ESG - Nachhaltigkeit

ESG ist gut, aber Vorsicht vor „Greenwashing“

Verfasst von MoneyController am 17.11.2020

In den kommenden Monaten und insbesondere in den nächsten Jahren sollten viele Anleger bei der Auswahl einer wirklich nachhaltigen Investition zunehmend vorsichtig sein, um Fälle von „Greenwashing“ (wörtlich: „Grünwaschen“) zu vermeiden. „Grüne“ Investitionen sind aus ökologischer Sicht nichts anderes als nachhaltige Investitionen. Sehr oft berücksichtigen sie auch soziale und Unternehmensführungs-Aspekte.

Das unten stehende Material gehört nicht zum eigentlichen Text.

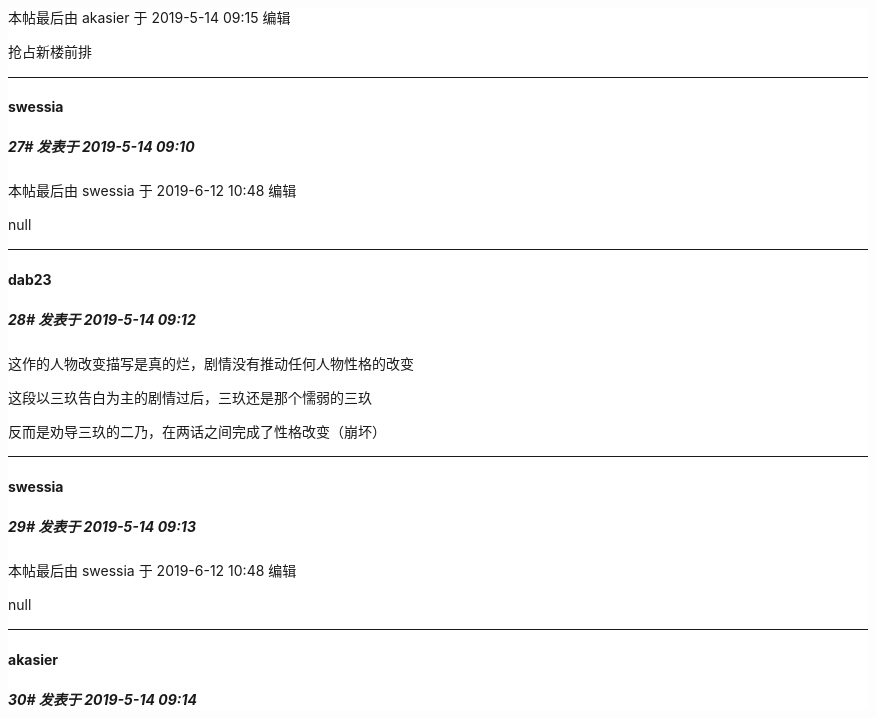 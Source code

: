 

 本帖最后由 akasier 于 2019-5-14 09:15 编辑 

抢占新楼前排







-----

####  swessia  
##### 27#       发表于 2019-5-14 09:10



 本帖最后由 swessia 于 2019-6-12 10:48 编辑 

null







-----

####  dab23  
##### 28#       发表于 2019-5-14 09:12




这作的人物改变描写是真的烂，剧情没有推动任何人物性格的改变


这段以三玖告白为主的剧情过后，三玖还是那个懦弱的三玖


反而是劝导三玖的二乃，在两话之间完成了性格改变（崩坏）







-----

####  swessia  
##### 29#       发表于 2019-5-14 09:13



 本帖最后由 swessia 于 2019-6-12 10:48 编辑 

null







-----

####  akasier  
##### 30#       发表于 2019-5-14 09:14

In diesem Fall sprechen wir von ESG-Investitionen (Enviroment, Social, Governance). In der Finanzwelt wird diese Form der Investition heute in jeder Hinsicht als Megatrend betrachtet, d. h. als Trend, der sich mittel- und langfristig als vorherrschend durchsetzen wird. Es ist natürlich, dass einige Produkte versuchen werden, durch die Nutzung des ESG-Labels sich ihren Weg in den Finanzmarkt zu bahnen. Die Globalance Bank hat eine Plattform entwickelt, die dem Vergleich von ESG-Produkten dient. Auf der Plattform wird börsennotierten Wertpapieren ein Rating zugewiesen, um zu erkennen, inwieweit es sich um ESG-Investitionen handelt oder nicht. Die Schaffung zuverlässiger Vergleichsmessgrößen ist ein erster Schritt, um zu verhindern, dass aus einer zukunftsorientierten Anlagestrategie ein billiges Label wird.